Klara and the Sun(43)





‘Trap you?’

‘You must have heard. She’s always doing it now. Either she accuses me of thinking about that stuff too much. Or she’s offended because I don’t think about her enough in that way. Always trapping me, whatever I say. She claims I’m always lusting after these girls I can see on my DS, then the next time she brings it up, and I don’t react, she says there’s something wrong with me, I’m not being natural. She keeps talking about how we knew each other too well when we were children and so the whole sex thing might not even work with us. Whatever I try to say or do, it’s wrong and I get trapped. And the way she goes on about Mum. It’s going too far. Plan or no plan, that’s just not fair.’

He sat down again, the Sun’s pattern falling across him. He placed Josie’s drawing carefully on the sofa space beside him, and though the sheet was face down, kept staring at it.

‘Anyway,’ he said quietly, ‘Josie’s ill now. None of this, our plan, none of it will count if she doesn’t get better soon. And the way it’s going…I don’t know what to think these days.’ He looked up at me. ‘Look, Klara. You’re supposed to be super-intelligent. So what’s your, you know, estimate? How ill is Josie?’

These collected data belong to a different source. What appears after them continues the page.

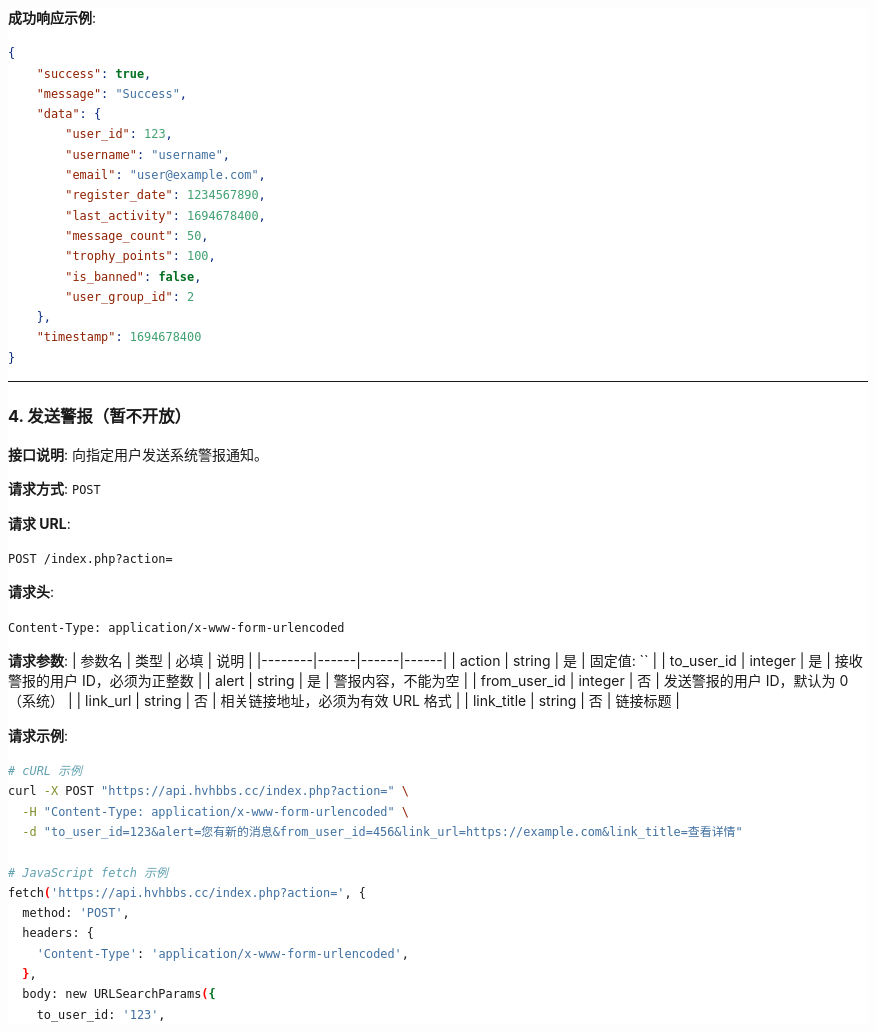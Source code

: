 **成功响应示例**:
```json
{
    "success": true,
    "message": "Success",
    "data": {
        "user_id": 123,
        "username": "username",
        "email": "user@example.com",
        "register_date": 1234567890,
        "last_activity": 1694678400,
        "message_count": 50,
        "trophy_points": 100,
        "is_banned": false,
        "user_group_id": 2
    },
    "timestamp": 1694678400
}
```

---

### 4. 发送警报（暂不开放）

**接口说明**: 向指定用户发送系统警报通知。

**请求方式**: `POST`

**请求 URL**:
```
POST /index.php?action=
```

**请求头**:
```
Content-Type: application/x-www-form-urlencoded
```

**请求参数**:
| 参数名 | 类型 | 必填 | 说明 |
|--------|------|------|------|
| action | string | 是 | 固定值: `` |
| to_user_id | integer | 是 | 接收警报的用户 ID，必须为正整数 |
| alert | string | 是 | 警报内容，不能为空 |
| from_user_id | integer | 否 | 发送警报的用户 ID，默认为 0（系统） |
| link_url | string | 否 | 相关链接地址，必须为有效 URL 格式 |
| link_title | string | 否 | 链接标题 |

**请求示例**:
```bash
# cURL 示例
curl -X POST "https://api.hvhbbs.cc/index.php?action=" \
  -H "Content-Type: application/x-www-form-urlencoded" \
  -d "to_user_id=123&alert=您有新的消息&from_user_id=456&link_url=https://example.com&link_title=查看详情"

# JavaScript fetch 示例
fetch('https://api.hvhbbs.cc/index.php?action=', {
  method: 'POST',
  headers: {
    'Content-Type': 'application/x-www-form-urlencoded',
  },
  body: new URLSearchParams({
    to_user_id: '123',
```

‘I believe, as I’ve said, that Josie’s illness is serious. It’s possible she could become so weak she will have to pass away, just as her sister did. But I believe there’s a way for her to become well again that the adults haven’t yet considered. I believe also that the situation is now urgent and we can’t keep waiting. Even if it seems rude, and taking privacy, it’s perhaps time to be active. I came here today, of course, because of my important errand. But I was also hoping Rick would give me some useful advice.’



‘You’re super-intelligent and I’m an idiot kid who hasn’t even been lifted. But okay. If you want, I’ll try and give you advice. Fire away.’

‘I wish to go across the fields to Mr McBain’s barn. I think Rick has been there at least once. Josie told me about it.’

‘You mean that barn over there? We did go there once when we were pretty young still. Before she got ill. I’ve been there other times since, just on my own. It’s nothing special. A place to sit in the shade if you happen to be taking a walk out there. How’s that going to help Josie?’

‘I shouldn’t confide just now, in case it’s necessarily a secret. I may even be taking things too far simply by going to Mr McBain’s barn. But I feel I must now try.’

‘You want to speak to Mr McBain? About Josie’s health? You’d be lucky to run into him out there. He lives five miles away on his main spread. Hardly ever comes around here these days.’

‘It wasn’t Mr McBain I wished to talk to. But please, I mustn’t confide or we’ll risk the special help Josie may yet receive. All I wish from Rick is some useful advice.’ I turned myself until we were both looking out of the wide window. ‘Please tell me. Is there an informal trail through the grass that will take me to the barn, like the one that brought me here to Rick’s house?’

He rose to his feet and walked to the window. ‘There’s a path of sorts. It’s easier some days than others. As you said yourself, it’s informal. No one keeps it specially cleared or anything. Sometimes you go that way and everything’s overgrown. But if one path’s blocked or soaked, you can usually find another. There’s always some way through, even in the winter.’ He was suddenly looking me up and down, as if regarding me in earnest for the first time. ‘I don’t know much about AFs. So I don’t know how hard it’ll be for you. If you want, I could come with you. If it’s really going to help Josie, though we’re not even speaking just now, I’d be pleased to help.’



‘That’s very kind of Rick. But I think I’d better go alone. As I say, there’s a possibility…’

‘Oh God…’ Rick suddenly turned and moved towards the door.

I’d already been aware of the footsteps moving within the building, but now they were out in the hallway. Then Miss Helen – though I didn’t yet know her name – came into the room. Her gaze moved all around her, but she appeared not to notice me. She had a light coat around her shoulders – the sort office workers wear outdoors – into which she hadn’t yet put her arms, and she clutched at it to stop it slipping as she strode to a wooden trunk under the window ledge.

‘Where could it be? How silly of me.’ She raised the trunk lid and began to go through its contents.

‘Mum, what are you looking for?’

Rick sounded annoyed, as if his mother had broken a rule. He came and stood beside me, and we both watched Miss Helen bending over the box.

‘I know, I know,’ she said. ‘We have a visitor. I’ll attend in just one moment.’

When she straightened to face us, she was holding a shoe, its companion dangling from it on a piece of tangled shoelace.

‘I’m sorry,’ she said, now looking directly at me. ‘I have dreadful manners. Welcome.’

‘Thank you.’

‘One never knows how to greet a guest like you. After all, are you a guest at all? Or do I treat you like a vacuum cleaner? I suppose I did as much just now. I’m sorry.’